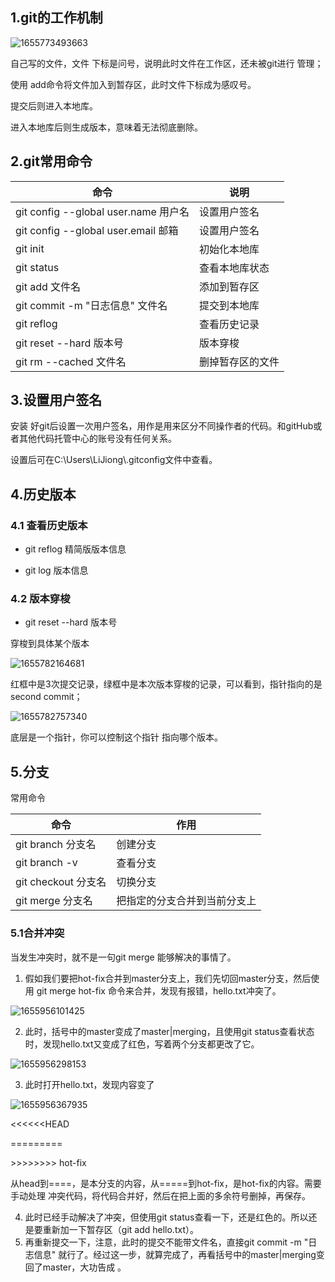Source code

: ## 1.git的工作机制

![1655773493663](C:\Users\LiJiong\AppData\Roaming\Typora\typora-user-images\1655773493663.png)

自己写的文件，文件 下标是问号，说明此时文件在工作区，还未被git进行 管理；

使用 add命令将文件加入到暂存区，此时文件下标成为感叹号。

提交后则进入本地库。

进入本地库后则生成版本，意味着无法彻底删除。

## 2.git常用命令

| 命令                                 | 说明             |
| ------------------------------------ | ---------------- |
| git config --global user.name 用户名 | 设置用户签名     |
| git config --global user.email 邮箱  | 设置用户签名     |
| git init                             | 初始化本地库     |
| git status                           | 查看本地库状态   |
| git add 文件名                       | 添加到暂存区     |
| git commit -m "日志信息" 文件名      | 提交到本地库     |
| git reflog                           | 查看历史记录     |
| git reset --hard 版本号              | 版本穿梭         |
| git rm --cached 文件名               | 删掉暂存区的文件 |

## 3.设置用户签名

安装 好git后设置一次用户签名，用作是用来区分不同操作者的代码。和gitHub或者其他代码托管中心的账号没有任何关系。

设置后可在C:\Users\LiJiong\\.gitconfig文件中查看。

## 4.历史版本

### 4.1 查看历史版本

- git reflog		精简版版本信息

- git log 			版本信息

### 4.2 版本穿梭

- git reset --hard 版本号

穿梭到具体某个版本

![1655782164681](C:\Users\LiJiong\AppData\Roaming\Typora\typora-user-images\1655782164681.png)

红框中是3次提交记录，绿框中是本次版本穿梭的记录，可以看到，指针指向的是second commit；

![1655782757340](C:\Users\LiJiong\AppData\Roaming\Typora\typora-user-images\1655782757340.png)

底层是一个指针，你可以控制这个指针 指向哪个版本。

## 5.分支

常用命令

| 命令                | 作用                         |
| ------------------- | ---------------------------- |
| git branch 分支名   | 创建分支                     |
| git branch -v       | 查看分支                     |
| git checkout 分支名 | 切换分支                     |
| git merge 分支名    | 把指定的分支合并到当前分支上 |

### 5.1合并冲突

当发生冲突时，就不是一句git merge 能够解决的事情了。

1. 假如我们要把hot-fix合并到master分支上，我们先切回master分支，然后使用 git merge hot-fix 命令来合并，发现有报错，hello.txt冲突了。

![1655956101425](C:\Users\LiJiong\AppData\Roaming\Typora\typora-user-images\1655956101425.png)

2. 此时，括号中的master变成了master|merging，且使用git status查看状态时，发现hello.txt又变成了红色，写着两个分支都更改了它。

![1655956298153](C:\Users\LiJiong\AppData\Roaming\Typora\typora-user-images\1655956298153.png)

3. 此时打开hello.txt，发现内容变了



![1655956367935](C:\Users\LiJiong\AppData\Roaming\Typora\typora-user-images\1655956367935.png)

<<<<<<HEAD

=========

\>>>>>>>> hot-fix

从head到====，是本分支的内容，从=====到hot-fix，是hot-fix的内容。需要手动处理 冲突代码，将代码合并好，然后在把上面的多余符号删掉，再保存。

4. 此时已经手动解决了冲突，但使用git status查看一下，还是红色的。所以还是要重新加一下暂存区（git add hello.txt）。
5. 再重新提交一下，注意，此时的提交不能带文件名，直接git commit -m "日志信息" 就行了。经过这一步，就算完成了，再看括号中的master|merging变回了master，大功告成 。





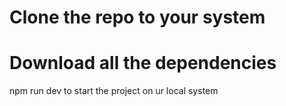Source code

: 

<h1>Clone the repo to your system</h1>
<h1>Download all the dependencies</h1>
<p>npm run dev to start the project on ur local system</p>

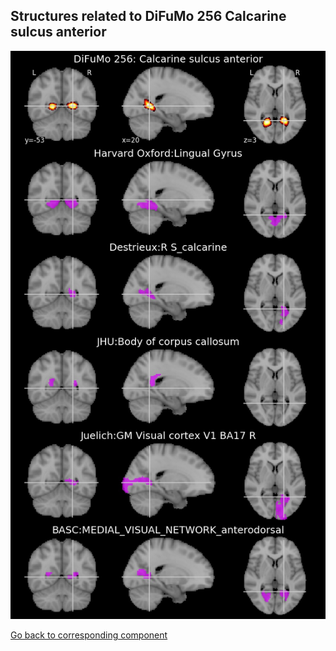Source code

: 


## Structures related to DiFuMo 256 Calcarine sulcus anterior

![238](238.jpg "Structures related to DiFuMo 256 Calcarine sulcus anterior")

[Go back to corresponding component](https://parietal-inria.github.io/DiFuMo/256/html/238.html)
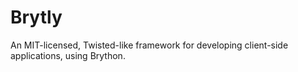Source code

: # Brytly

An MIT-licensed, Twisted-like framework for developing client-side
applications, using Brython.
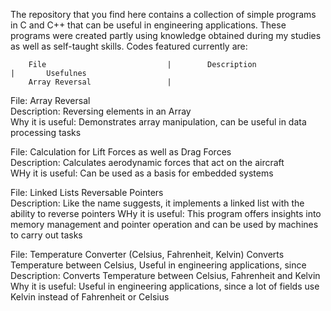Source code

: The repository that you find here contains a collection of simple programs in C and C++ that can be useful in engineering applications. 
These programs were created partly using knowledge obtained during my studies as well as self-taught skills. 
Codes featured currently are: 


        File                           |        Description                               |       Usefulnes
        Array Reversal                 |
        






File: Array Reversal             
Description: Reversing elements in an Array        
Why it is useful: Demonstrates array manipulation, can be useful in data processing tasks

File: Calculation for Lift Forces as well as Drag Forces                       
Description: Calculates aerodynamic forces that act on the aircraft    
WHy it is useful: Can be used as a basis for embedded systems

File: Linked Lists Reversable Pointers    
Description: Like the name suggests, it implements a linked list with the ability to reverse pointers
WHy it is useful: This program offers insights into memory management and pointer operation and can be used by machines to carry out tasks
                   
File: Temperature Converter (Celsius, Fahrenheit, Kelvin)      Converts Temperature between Celsius,  Useful in engineering applications, since 
Description: Converts Temperature between Celsius, Fahrenheit and Kelvin
Why it is useful: Useful in engineering applications, since a lot of fields use Kelvin instead of Fahrenheit or Celsius                  
                                                 

 


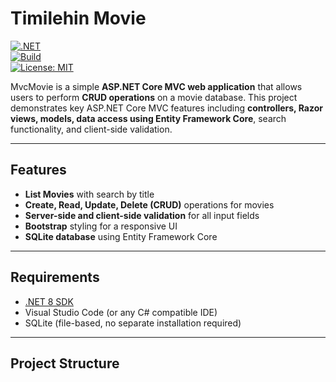 # Timilehin Movie

[![.NET](https://img.shields.io/badge/.NET-8.0-blue)](https://dotnet.microsoft.com/en-us/download/dotnet/8.0)  
[![Build](https://img.shields.io/github/actions/workflow/status/<your-username>/MvcMovie/dotnet.yml?branch=main)](https://github.com/<your-username>/MvcMovie/actions)  
[![License: MIT](https://img.shields.io/badge/License-MIT-yellow.svg)](LICENSE)

MvcMovie is a simple **ASP.NET Core MVC web application** that allows users to perform **CRUD operations** on a movie database. This project demonstrates key ASP.NET Core MVC features including **controllers, Razor views, models, data access using Entity Framework Core**, search functionality, and client-side validation.  

---

## Features

- **List Movies** with search by title  
- **Create, Read, Update, Delete (CRUD)** operations for movies  
- **Server-side and client-side validation** for all input fields  
- **Bootstrap** styling for a responsive UI  
- **SQLite database** using Entity Framework Core  

---

## Requirements

- [.NET 8 SDK](https://dotnet.microsoft.com/en-us/download/dotnet/8.0)  
- Visual Studio Code (or any C# compatible IDE)  
- SQLite (file-based, no separate installation required)  

--- 

## Project Structure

**Exercise**
For the string "Kelvin", search the preceding data and copy every line that includes it.

**Solution**
File: Temperature Converter (Celsius, Fahrenheit, Kelvin)      Converts Temperature between Celsius,  Useful in engineering applications, since 
Description: Converts Temperature between Celsius, Fahrenheit and Kelvin
Why it is useful: Useful in engineering applications, since a lot of fields use Kelvin instead of Fahrenheit or Celsius                  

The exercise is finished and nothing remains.